The Life of Buddha, by A. Ferdinand Herold, tr. by Paul C Blum , at sacred-texts.com
THE same hour that spring was born, a dream came to Maya as she slept. She saw a young elephant descending from the sky. It had six great tusks; it was as white as the snow on mountain-tops. Maya saw it enter her womb, and thousands of Gods suddenly appeared before her. They praised her with immortal songs, and Maya understood that nevermore would she know disquietude or hatred or anger.
Then she awoke. She was happy; it was a happiness she had never felt before. Arising, she arrayed herself in bright colors, and, followed by her most beautiful maidens, she passed through the palace-gates. She walked in the gardens until she came to a little wood, where she found a shaded seat. Then she sent two of her maidens to King Suddhodana with this message: "That the king should come to the wood; Queen Maya wishes to see him and will await him there."

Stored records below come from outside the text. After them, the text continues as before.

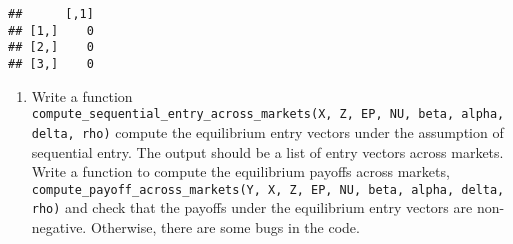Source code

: \documentclass[
]{article}
\providecommand{\tightlist}{%
  \setlength{\itemsep}{0pt}\setlength{\parskip}{0pt}}
\begin{document}
\begin{verbatim}
##      [,1]
## [1,]    0
## [2,]    0
## [3,]    0
\end{verbatim}

\begin{enumerate}
\def\labelenumi{\arabic{enumi}.}
\setcounter{enumi}{6}
\tightlist
\item
  Write a function
  \texttt{compute\_sequential\_entry\_across\_markets(X,\ Z,\ EP,\ NU,\ beta,\ alpha,\ delta,\ rho)}
  compute the equilibrium entry vectors under the assumption of
  sequential entry. The output should be a list of entry vectors across
  markets. Write a function to compute the equilibrium payoffs across
  markets,
  \texttt{compute\_payoff\_across\_markets(Y,\ X,\ Z,\ EP,\ NU,\ beta,\ alpha,\ delta,\ rho)}
  and check that the payoffs under the equilibrium entry vectors are
  non-negative. Otherwise, there are some bugs in the code.
\end{enumerate}
\end{document}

The king promptly complied. He left the hall where, with the help of his counsellors, he had been administering justice to the inhabitants of the city.
[paragraph continues] He walked toward the wood, but, as he was about to enter, a strange feeling came over him. His limbs faltered, his hands trembled and tears welled from his eyes. And he thought:
"Never, not even in the heat of battle when fighting my bravest enemies, have I felt as profoundly disturbed as at this moment. Why is it I can not enter the wood where the queen awaits me? Can anyone explain my agitation?"
Whereupon a great voice thundered in the sky:
"Be happy, King Suddhodana, worthiest of the Sakyas! He who seeks supreme knowledge is about to come into the world. He has chosen your family to be his family because of its fame, good fortune and virtue, and for mother he has chosen the noblest of all women, your wife, Queen Maya. Be happy, King Suddhodana! He who seeks supreme knowledge would fain be your son!"
The king knew that the Gods were speaking, and he rejoiced. Regaining his serenity, he entered the wood where Maya awaited him.
He .saw her; quietly, without .arrogance, he asked:
"Why did you send for me? What do you wish?" The queen told him of the dream she had had; then added:
"My lord, there are brahmans who are clever at interpreting dreams. Send for them. They will
know if the palace has been visited by good or evil, and if we should rejoice or mourn."
The king agreed, and brahmans familiar with the mystery of dreams were summoned to the palace. When they had heard Maya's story they spoke in this manner:
"A great joy is to be yours, O king, O queen. A son will be born to you, distinguished by the favor of the Gods. If, one day, he should renounce royalty, leave the palace, cast love aside; if, seized with compassion for the worlds, he should live the wandering life of a monk, he will deserve marvellous praise, he will richly deserve magnificent gifts. He will be adored by the worlds, for he will give them that which they hunger after. O master, O mistress, your son will be a Buddha!"
The brahmans withdrew. The king and queen looked at each other, and their faces were radiant with happiness and peace. Suddhodana then ordered that alms be distributed to the poor in Kapilavastu; and food was given to the hungry, drink to the thirsty, and the women received flowers and perfume. Maya became the object of their veneration; the sick crowded her path, and when she extended her right hand they were cured. The blind saw, the deaf heard, the dumb spoke, and when the dying touched a blade of grass she had gathered they recovered at once their health and their
strength. And above the city a ceaseless melody was borne on the wind, exquisite flowers rained from the sky, and songs of gratitude rose on the air around the palace walls.